What the task asks:
Take the line that contains "organize my thoughts." as the first line and the final line of the records as the last; return exactly those lines and the lines between.

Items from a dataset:
___
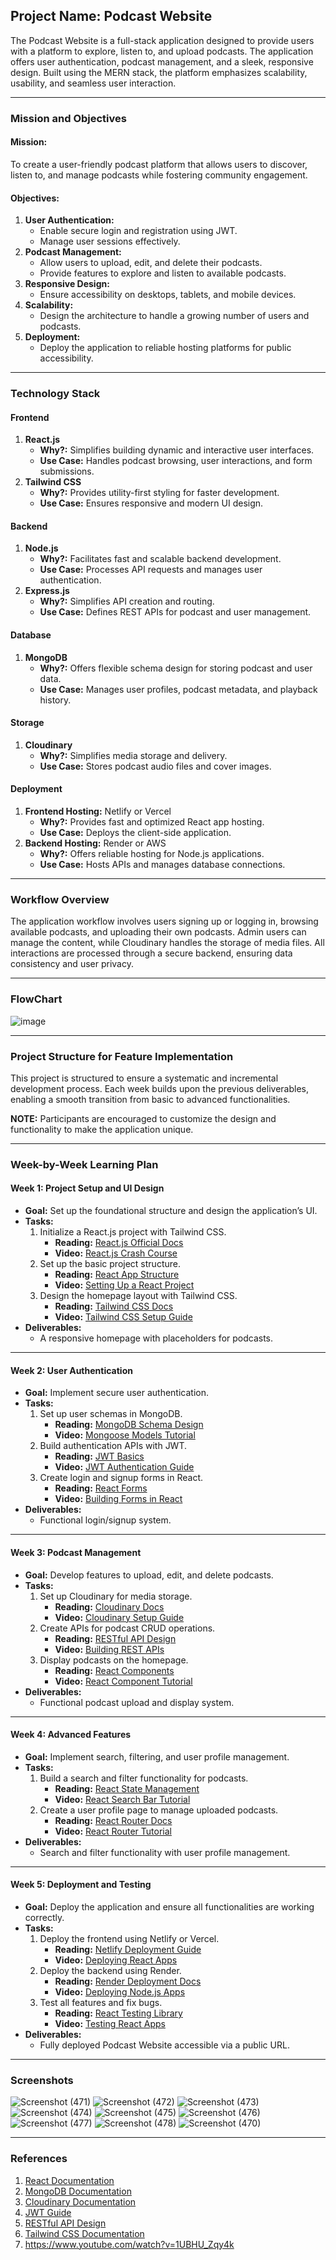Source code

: ## **Project Name: Podcast Website**

The Podcast Website is a full-stack application designed to provide users with a platform to explore, listen to, and upload podcasts. The application offers user authentication, podcast management, and a sleek, responsive design. Built using the MERN stack, the platform emphasizes scalability, usability, and seamless user interaction.

---

### **Mission and Objectives**

#### **Mission:**
To create a user-friendly podcast platform that allows users to discover, listen to, and manage podcasts while fostering community engagement.

#### **Objectives:**
1. **User Authentication:**
   - Enable secure login and registration using JWT.
   - Manage user sessions effectively.
2. **Podcast Management:**
   - Allow users to upload, edit, and delete their podcasts.
   - Provide features to explore and listen to available podcasts.
3. **Responsive Design:**
   - Ensure accessibility on desktops, tablets, and mobile devices.
4. **Scalability:**
   - Design the architecture to handle a growing number of users and podcasts.
5. **Deployment:**
   - Deploy the application to reliable hosting platforms for public accessibility.

---

### **Technology Stack**

#### **Frontend**
1. **React.js**
   - **Why?:** Simplifies building dynamic and interactive user interfaces.
   - **Use Case:** Handles podcast browsing, user interactions, and form submissions.
2. **Tailwind CSS**
   - **Why?:** Provides utility-first styling for faster development.
   - **Use Case:** Ensures responsive and modern UI design.

#### **Backend**
1. **Node.js**
   - **Why?:** Facilitates fast and scalable backend development.
   - **Use Case:** Processes API requests and manages user authentication.
2. **Express.js**
   - **Why?:** Simplifies API creation and routing.
   - **Use Case:** Defines REST APIs for podcast and user management.

#### **Database**
1. **MongoDB**
   - **Why?:** Offers flexible schema design for storing podcast and user data.
   - **Use Case:** Manages user profiles, podcast metadata, and playback history.

#### **Storage**
1. **Cloudinary**
   - **Why?:** Simplifies media storage and delivery.
   - **Use Case:** Stores podcast audio files and cover images.

#### **Deployment**
1. **Frontend Hosting:** Netlify or Vercel
   - **Why?:** Provides fast and optimized React app hosting.
   - **Use Case:** Deploys the client-side application.
2. **Backend Hosting:** Render or AWS
   - **Why?:** Offers reliable hosting for Node.js applications.
   - **Use Case:** Hosts APIs and manages database connections.

---

### **Workflow Overview**
The application workflow involves users signing up or logging in, browsing available podcasts, and uploading their own podcasts. Admin users can manage the content, while Cloudinary handles the storage of media files. All interactions are processed through a secure backend, ensuring data consistency and user privacy.

---

### **FlowChart**
![image](https://github.com/user-attachments/assets/3ee8c730-d2b4-4063-9b63-b4ea02ee2d29)


---

### **Project Structure for Feature Implementation**
This project is structured to ensure a systematic and incremental development process. Each week builds upon the previous deliverables, enabling a smooth transition from basic to advanced functionalities.

**NOTE:** Participants are encouraged to customize the design and functionality to make the application unique.

---

### **Week-by-Week Learning Plan**

#### **Week 1: Project Setup and UI Design**
- **Goal:** Set up the foundational structure and design the application’s UI.
- **Tasks:**
  1. Initialize a React.js project with Tailwind CSS.
     - **Reading:** [React.js Official Docs](https://react.dev/blog/2023/03/16/introducing-react-dev)
     - **Video:** [React.js Crash Course](https://www.youtube.com/watch?v=RGKi6LSPDLU&t=4589s)
  2. Set up the basic project structure.
     - **Reading:** [React App Structure](https://reactjs.org/docs/getting-started.html)
     - **Video:** [Setting Up a React Project](https://www.youtube.com/watch?v=ZVnjOPwW4ZA)
  3. Design the homepage layout with Tailwind CSS.
     - **Reading:** [Tailwind CSS Docs](https://tailwindcss.com/docs/installation)
     - **Video:** [Tailwind CSS Setup Guide](https://www.youtube.com/watch?v=UBOj6rqRUME)
- **Deliverables:**
  - A responsive homepage with placeholders for podcasts.

---

#### **Week 2: User Authentication**
- **Goal:** Implement secure user authentication.
- **Tasks:**
  1. Set up user schemas in MongoDB.
     - **Reading:** [MongoDB Schema Design](https://mongoosejs.com/docs/guide.html)
     - **Video:** [Mongoose Models Tutorial](https://www.youtube.com/watch?v=DZBGEVgL2eE)
  2. Build authentication APIs with JWT.
     - **Reading:** [JWT Basics](https://jwt.io/introduction/)
     - **Video:** [JWT Authentication Guide](https://www.youtube.com/watch?v=mbsmsi7l3r4)
  3. Create login and signup forms in React.
     - **Reading:** [React Forms](https://reactjs.org/docs/forms.html)
     - **Video:** [Building Forms in React](https://www.youtube.com/watch?v=SdzMBWT2CDQ)
- **Deliverables:**
  - Functional login/signup system.

---

#### **Week 3: Podcast Management**
- **Goal:** Develop features to upload, edit, and delete podcasts.
- **Tasks:**
  1. Set up Cloudinary for media storage.
     - **Reading:** [Cloudinary Docs](https://cloudinary.com/documentation)
     - **Video:** [Cloudinary Setup Guide](https://www.youtube.com/watch?v=GML8Mw449O4)
  2. Create APIs for podcast CRUD operations.
     - **Reading:** [RESTful API Design](https://restfulapi.net/)
     - **Video:** [Building REST APIs](https://www.youtube.com/watch?v=pKd0Rpw7O48)
  3. Display podcasts on the homepage.
     - **Reading:** [React Components](https://reactjs.org/docs/components-and-props.html)
     - **Video:** [React Component Tutorial](https://www.youtube.com/watch?v=f0f3yf2ZTq4)
- **Deliverables:**
  - Functional podcast upload and display system.

---

#### **Week 4: Advanced Features**
- **Goal:** Implement search, filtering, and user profile management.
- **Tasks:**
  1. Build a search and filter functionality for podcasts.
     - **Reading:** [React State Management](https://reactjs.org/docs/state-and-lifecycle.html)
     - **Video:** [React Search Bar Tutorial](https://www.youtube.com/watch?v=OlVkYnVXPl0)
  2. Create a user profile page to manage uploaded podcasts.
     - **Reading:** [React Router Docs](https://reactrouter.com/en/main)
     - **Video:** [React Router Tutorial](https://www.youtube.com/watch?v=Ul3y1LXxzdU)
- **Deliverables:**
  - Search and filter functionality with user profile management.

---

#### **Week 5: Deployment and Testing**
- **Goal:** Deploy the application and ensure all functionalities are working correctly.
- **Tasks:**
  1. Deploy the frontend using Netlify or Vercel.
     - **Reading:** [Netlify Deployment Guide](https://docs.netlify.com/)
     - **Video:** [Deploying React Apps](https://www.youtube.com/watch?v=YdYyYMFPa44)
  2. Deploy the backend using Render.
     - **Reading:** [Render Deployment Docs](https://render.com/docs)
     - **Video:** [Deploying Node.js Apps](https://www.youtube.com/watch?v=l134cBAJCuc)
  3. Test all features and fix bugs.
     - **Reading:** [React Testing Library](https://reactjs.org/docs/testing.html)
     - **Video:** [Testing React Apps](https://www.youtube.com/watch?v=8Xwq35cPwYg)
- **Deliverables:**
  - Fully deployed Podcast Website accessible via a public URL.

---

### **Screenshots**
![Screenshot (471)](https://github.com/user-attachments/assets/2a8e4906-c74d-472c-a29f-731c29201d6c)
![Screenshot (472)](https://github.com/user-attachments/assets/d889aeaf-808c-4ee9-b93d-bd0bd344b739)
![Screenshot (473)](https://github.com/user-attachments/assets/be5f93eb-2c79-4ef4-a2c6-346a2f7b2232)
![Screenshot (474)](https://github.com/user-attachments/assets/f20f80bc-2ae8-4aad-ae98-88ce504b71c0)
![Screenshot (475)](https://github.com/user-attachments/assets/7cee27cb-ba83-4475-b8e6-8bde8f50972c)
![Screenshot (476)](https://github.com/user-attachments/assets/ee44f291-8cc5-4930-a8bc-461523e34bd0)
![Screenshot (477)](https://github.com/user-attachments/assets/bc1843da-b72c-4d17-b8e0-b6f1871630e2)
![Screenshot (478)](https://github.com/user-attachments/assets/9efc7eab-9241-4225-8e8a-11ba5db92dca)
![Screenshot (470)](https://github.com/user-attachments/assets/7a5db66d-56ec-42b5-8311-8313438a6b29)

---

### **References**
1. [React Documentation](https://react.dev/blog/2023/03/16/introducing-react-dev)
2. [MongoDB Documentation](https://www.mongodb.com/docs/manual/)
3. [Cloudinary Documentation](https://cloudinary.com/documentation)
4. [JWT Guide](https://jwt.io/introduction/)
5. [RESTful API Design](https://restfulapi.net/)
6. [Tailwind CSS Documentation](https://tailwindcss.com/docs)
7. https://www.youtube.com/watch?v=1UBHU_Zqy4k

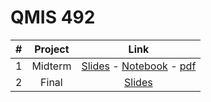 # QMIS 492




| # | Project      | Link  |
| :---: | :-------------: |:-------------:|
| 1 | Midterm      |[Slides](https://nalorakq8.github.io/projects/midterm.html) - [Notebook](https://nalorakq8.github.io/projects/midterm.ipynt) - [pdf](https://nalorakq8.github.io/projects/midterm.pdf)
| 2 | Final      |[Slides](#)
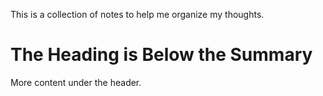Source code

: This is a collection of notes to help me organize my thoughts.

# The Heading is Below the Summary

More content under the header.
___
Solved problem:
: This is a collection of notes to help me organize my thoughts.

# The Heading is Below the Summary

More content under the header.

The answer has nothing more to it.